DATASET RECORDS:
----

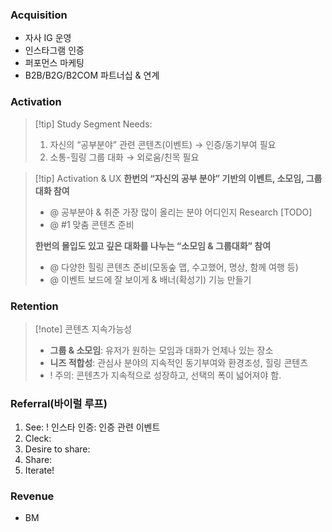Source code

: ### **Acquisition**
- 자사 IG 운영
- 인스타그램 인증
- 퍼포먼스 마케팅
- B2B/B2G/B2COM 파트너십 & 연계

### **Activation**
> [!tip] Study Segment Needs:
> 1. 자신의 “공부분야” 관련 콘텐츠(이벤트) → 인증/동기부여 필요
> 2. 소통-힐링 그룹 대화 → 외로움/친목 필요 

> [!tip] Activation & UX
> **한번의 “자신의 공부 분야” 기반의 이벤트, 소모임, 그룹대화 참여**
> - @ 공부분야 & 취준 가장 많이 올리는 분야 어디인지 Research [TODO]
> - @ #1 맞춤 콘텐츠 준비
> 
> **한번의 몰입도 있고 깊은 대화를 나누는 “소모임 & 그룹대화” 참여**
> - @ 다양한 힐링 콘텐츠 준비(모동숲 맵, 수고했어, 명상, 함께 여행 등)
> - @ 이벤트 보드에 잘 보이게 & 배너(확성기) 기능 만들기

### **Retention**
> [!note] 콘텐츠 지속가능성 
> - **그룹 & 소모임**: 유저가 원하는 모임과 대화가 언제나 있는 장소
> - **니즈 적합성**: 관심사 분야의 지속적인 동기부여와 환경조성, 힐링 콘텐츠
> - ! 주의: 콘텐츠가 지속적으로 성장하고, 선택의 폭이 넓어져야 함.

### **Referral(바이럴 루프)**
1. See: ! 인스타 인증: 인증 관련 이벤트
2. Cleck:
3. Desire to share:
4. Share:
5. Iterate!
### **Revenue**
- BM
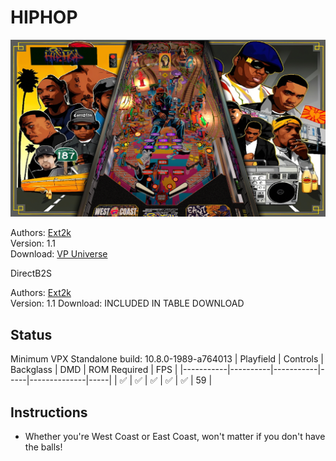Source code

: # HIPHOP

![Table Preview](../../images/vpx-hiphop.png)

Authors: [Ext2k](https://vpuniverse.com/profile/55948-ext2k/)  
Version: 1.1  
Download: [VP Universe](https://vpuniverse.com/files/file/21163-hiphop-original-2024-balutito-11-ext2k-dt-fs-mr-vr/)

DirectB2S

Authors: [Ext2k](https://vpuniverse.com/profile/55948-ext2k/)  
Version: 1.1
Download: INCLUDED IN TABLE DOWNLOAD  


## Status 

Minimum VPX Standalone build: 10.8.0-1989-a764013
| Playfield | Controls | Backglass | DMD | ROM Required | FPS | 
|-----------|----------|-----------|-----|--------------|-----|
| :white_check_mark: | :white_check_mark: | :white_check_mark: | :white_check_mark: | :white_check_mark: | 59 |

## Instructions

- Whether you're West Coast or East Coast, won't matter if you don't have the balls! 


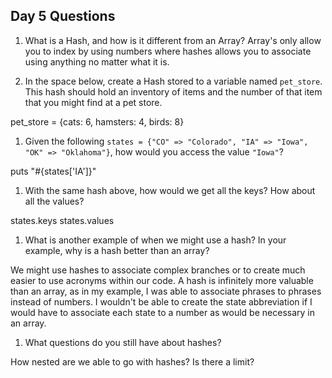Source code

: ## Day 5 Questions

1. What is a Hash, and how is it different from an Array?
Array's only allow you to index by using numbers where hashes allows you to associate using anything no matter what it is.

1. In the space below, create a Hash stored to a variable named `pet_store`.  This hash should hold an inventory of items and the number of that item that you might find at a pet store.

pet_store = {cats: 6, hamsters: 4, birds: 8}

1. Given the following `states = {"CO" => "Colorado", "IA" => "Iowa", "OK" => "Oklahoma"}`, how would you access the value `"Iowa"`?

puts "#{states['IA']}"

1. With the same hash above, how would we get all the keys?  How about all the values?

states.keys
states.values

1. What is another example of when we might use a hash?  In your example, why is a hash better than an array?

We might use hashes to associate complex branches or to create much easier to use acronyms within our code. A hash is infinitely more valuable than an array, as in my example, I was able to associate phrases to phrases instead of numbers. I wouldn't be able to create the state abbreviation if I would have to associate each state to a number as would be necessary in an array.

1. What questions do you still have about hashes?

How nested are we able to go with hashes? Is there a limit?
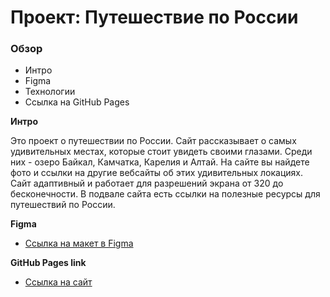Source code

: # Проект: Путешествие по России

### Обзор

- Интро
- Figma
- Технологии
- Ссылка на GitHub Pages

**Интро**

Это проект о путешествии по России. Сайт рассказывает о самых удивительных местах, которые стоит увидеть своими глазами. Среди них - озеро Байкал, Камчатка, Карелия и Алтай. На сайте вы найдете фото и ссылки на другие вебсайты об этих удивительных локациях. Сайт адаптивный и работает для разрешений экрана от 320 до бесконечности. В подвале сайта есть ссылки на полезные ресурсы для путешествий по России.

**Figma**

- [Ссылка на макет в Figma](https://www.figma.com/file/5S2WSbEFL6awjVWJ0NWL8Q/Sprint-3_-Russia-_-desktop-mobile?node-id=28503%3A0)

**GitHub Pages link**

- [Ссылка на сайт](https://katrinabirkk.github.io/Travel-website/)
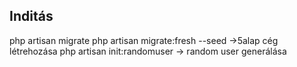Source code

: ## Inditás

php artisan migrate
php artisan migrate:fresh --seed ->5alap cég létrehozása
php artisan init:randomuser -> random user generálása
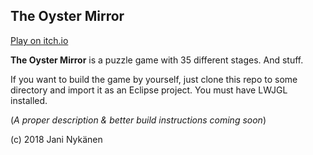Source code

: ## The Oyster Mirror

[Play on itch.io](https://jani-nykanen.itch.io/the-oyster-mirror)

**The Oyster Mirror** is a puzzle game with 35 different stages. And stuff.

If you want to build the game by yourself, just clone this repo to some directory and import it as an Eclipse project. You must have LWJGL installed.

(*A proper description & better build instructions coming soon*)

(c) 2018 Jani Nykänen
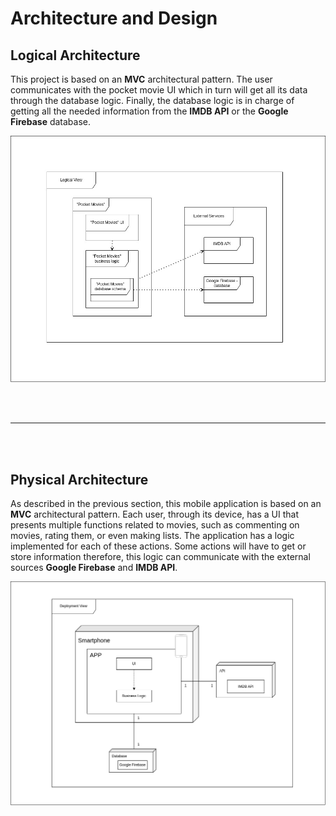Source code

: # Architecture and Design

## Logical Architecture

This project is based on an <b>MVC</b> architectural pattern. The user communicates with the pocket movie UI which in turn will get all its data through the database logic. Finally, the database logic is in charge of getting all the needed information from the <b>IMDB API</b> or the <b>Google Firebase</b> database.  

<div justify="center">
  <img src="../images/logical-arch.jpg"/>
</div>

<br><br><hr><br><br>

## Physical Architecture

As described in the previous section, this mobile application is based on an <b>MVC</b> architectural pattern. Each user, through its device, has a UI that presents multiple functions related to movies, such as commenting on movies, rating them, or even making lists. The application has a logic implemented for each of these actions. Some actions will have to get or store information therefore, this logic can communicate with the external sources <b>Google Firebase</b> and <b>IMDB API</b>.

<div justify="center">
  <img src="../images/physical-arch.png"/>
</div>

----

State how many lines of the data above contain the word "different", and include nothing other than that number.

REPLY TO THE TASK: 2